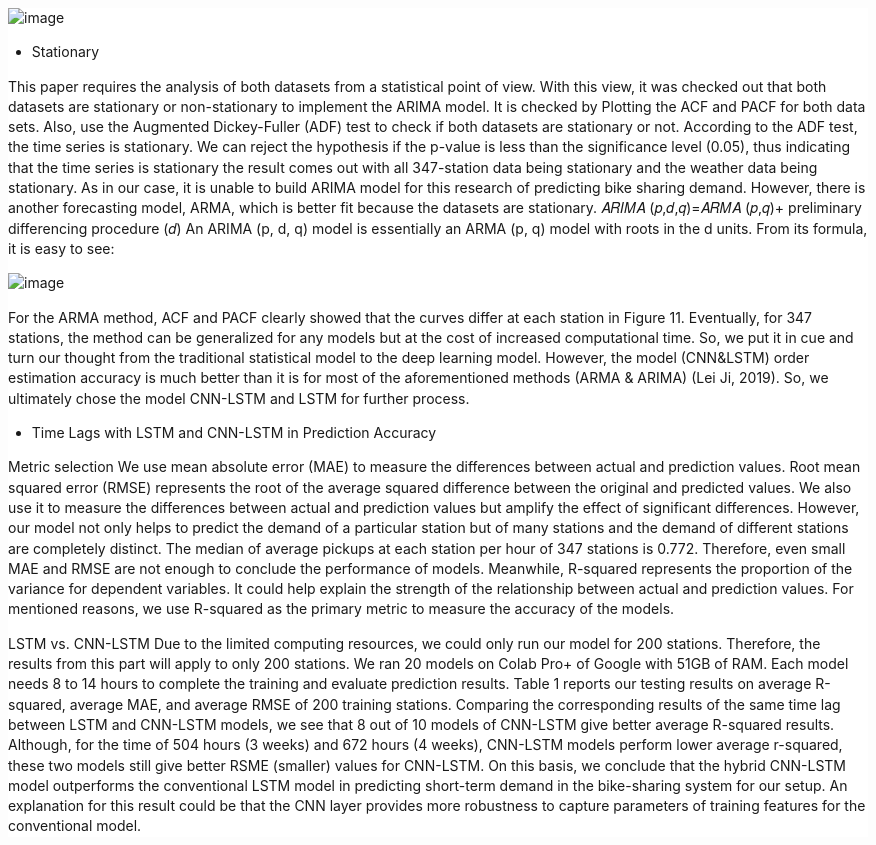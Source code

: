 ![image](https://user-images.githubusercontent.com/81937480/202844188-5dc506d8-9131-4628-b76e-8ea0d0784a0d.png)

*  Stationary

This paper requires the analysis of both datasets from a statistical point of view. With this view, it was checked out that both datasets are stationary or non-stationary to implement the ARIMA model. It is checked by Plotting the ACF and PACF for both data sets. Also, use the Augmented Dickey-Fuller (ADF) test to check if both datasets are stationary or not. According to the ADF test, the time series is stationary. We can reject the hypothesis if the p-value is less than the significance level (0.05), thus indicating that the time series is stationary the result comes out with all 347-station data being stationary and the weather data being stationary. As in our case, it is unable to build ARIMA model for this research of predicting bike sharing demand. However, there is another forecasting model, ARMA, which is better fit because the datasets are stationary.
𝐴𝑅𝐼𝑀𝐴 (𝑝,𝑑,𝑞)=𝐴𝑅𝑀𝐴 (𝑝,𝑞)+ preliminary differencing procedure (𝑑)
An ARIMA (p, d, q) model is essentially an ARMA (p, q) model with roots in the d units. From its formula, it is easy to see:

![image](https://user-images.githubusercontent.com/81937480/202844312-8f2d4120-4258-48d1-83c0-03cc1b6aa679.png)

For the ARMA method, ACF and PACF clearly showed that the curves differ at each station in Figure 11. Eventually, for 347 stations, the method can be generalized for any models but at the cost of increased computational time. So, we put it in cue and turn our thought from the traditional statistical model to the deep learning model. However, the model (CNN&LSTM) order estimation accuracy is much better than it is for most of the aforementioned methods (ARMA & ARIMA) (Lei Ji, 2019). So, we ultimately chose the model CNN-LSTM and LSTM for further process.


*  Time Lags with LSTM and CNN-LSTM in Prediction Accuracy

Metric selection
We use mean absolute error (MAE) to measure the differences between actual and prediction values. Root mean squared error (RMSE) represents the root of the average squared difference between the original and predicted values. We also use it to measure the differences between actual and prediction values but amplify the effect of significant differences. However, our model not only helps to predict the demand of a particular station but of many stations and the demand of different stations are completely distinct. The median of average pickups at each station per hour of 347 stations is 0.772. Therefore, even small MAE and RMSE are not enough to conclude the performance of models. Meanwhile, R-squared represents the proportion of the variance for dependent variables. It could help explain the strength of the relationship between actual and prediction values. For mentioned reasons, we use R-squared as the primary metric to measure the accuracy of the models.

LSTM vs. CNN-LSTM
Due to the limited computing resources, we could only run our model for 200 stations. Therefore, the results from this part will apply to only 200 stations. We ran 20 models on Colab Pro+ of Google with 51GB of RAM. Each model needs 8 to 14 hours to complete the training and evaluate prediction results. Table 1 reports our testing results on average R-squared, average MAE, and average RMSE of 200 training stations. Comparing the corresponding results of the same time lag between LSTM and CNN-LSTM models, we see that 8 out of 10 models of CNN-LSTM give better average R-squared results. Although, for the time of 504 hours (3 weeks) and 672 hours (4 weeks), CNN-LSTM models perform lower average r-squared, these two models still give better RSME (smaller) values for CNN-LSTM. On this basis, we conclude that the hybrid CNN-LSTM model outperforms the conventional LSTM model in predicting short-term demand in the bike-sharing system for our setup. An explanation for this result could be that the CNN layer provides more robustness to capture parameters of training features for the conventional model.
◇ ◇ ◇ ◇
• Goal of the exercise:
Go through the material and set it down again exactly, but without any pictures.

• Exercise solution:
Source code

: ![image](https://user-images.githubusercontent.com/81937480/202844188-5dc506d8-9131-4628-b76e-8ea0d0784a0d.png)

*  Stationary

This paper requires the analysis of both datasets from a statistical point of view. With this view, it was checked out that both datasets are stationary or non-stationary to implement the ARIMA model. It is checked by Plotting the ACF and PACF for both data sets. Also, use the Augmented Dickey-Fuller (ADF) test to check if both datasets are stationary or not. According to the ADF test, the time series is stationary. We can reject the hypothesis if the p-value is less than the significance level (0.05), thus indicating that the time series is stationary the result comes out with all 347-station data being stationary and the weather data being stationary. As in our case, it is unable to build ARIMA model for this research of predicting bike sharing demand. However, there is another forecasting model, ARMA, which is better fit because the datasets are stationary.
𝐴𝑅𝐼𝑀𝐴 (𝑝,𝑑,𝑞)=𝐴𝑅𝑀𝐴 (𝑝,𝑞)+ preliminary differencing procedure (𝑑)
An ARIMA (p, d, q) model is essentially an ARMA (p, q) model with roots in the d units. From its formula, it is easy to see:

![image](https://user-images.githubusercontent.com/81937480/202844312-8f2d4120-4258-48d1-83c0-03cc1b6aa679.png)

For the ARMA method, ACF and PACF clearly showed that the curves differ at each station in Figure 11. Eventually, for 347 stations, the method can be generalized for any models but at the cost of increased computational time. So, we put it in cue and turn our thought from the traditional statistical model to the deep learning model. However, the model (CNN&LSTM) order estimation accuracy is much better than it is for most of the aforementioned methods (ARMA & ARIMA) (Lei Ji, 2019). So, we ultimately chose the model CNN-LSTM and LSTM for further process.


*  Time Lags with LSTM and CNN-LSTM in Prediction Accuracy

Metric selection
We use mean absolute error (MAE) to measure the differences between actual and prediction values. Root mean squared error (RMSE) represents the root of the average squared difference between the original and predicted values. We also use it to measure the differences between actual and prediction values but amplify the effect of significant differences. However, our model not only helps to predict the demand of a particular station but of many stations and the demand of different stations are completely distinct. The median of average pickups at each station per hour of 347 stations is 0.772. Therefore, even small MAE and RMSE are not enough to conclude the performance of models. Meanwhile, R-squared represents the proportion of the variance for dependent variables. It could help explain the strength of the relationship between actual and prediction values. For mentioned reasons, we use R-squared as the primary metric to measure the accuracy of the models.

LSTM vs. CNN-LSTM
Due to the limited computing resources, we could only run our model for 200 stations. Therefore, the results from this part will apply to only 200 stations. We ran 20 models on Colab Pro+ of Google with 51GB of RAM. Each model needs 8 to 14 hours to complete the training and evaluate prediction results. Table 1 reports our testing results on average R-squared, average MAE, and average RMSE of 200 training stations. Comparing the corresponding results of the same time lag between LSTM and CNN-LSTM models, we see that 8 out of 10 models of CNN-LSTM give better average R-squared results. Although, for the time of 504 hours (3 weeks) and 672 hours (4 weeks), CNN-LSTM models perform lower average r-squared, these two models still give better RSME (smaller) values for CNN-LSTM. On this basis, we conclude that the hybrid CNN-LSTM model outperforms the conventional LSTM model in predicting short-term demand in the bike-sharing system for our setup. An explanation for this result could be that the CNN layer provides more robustness to capture parameters of training features for the conventional model.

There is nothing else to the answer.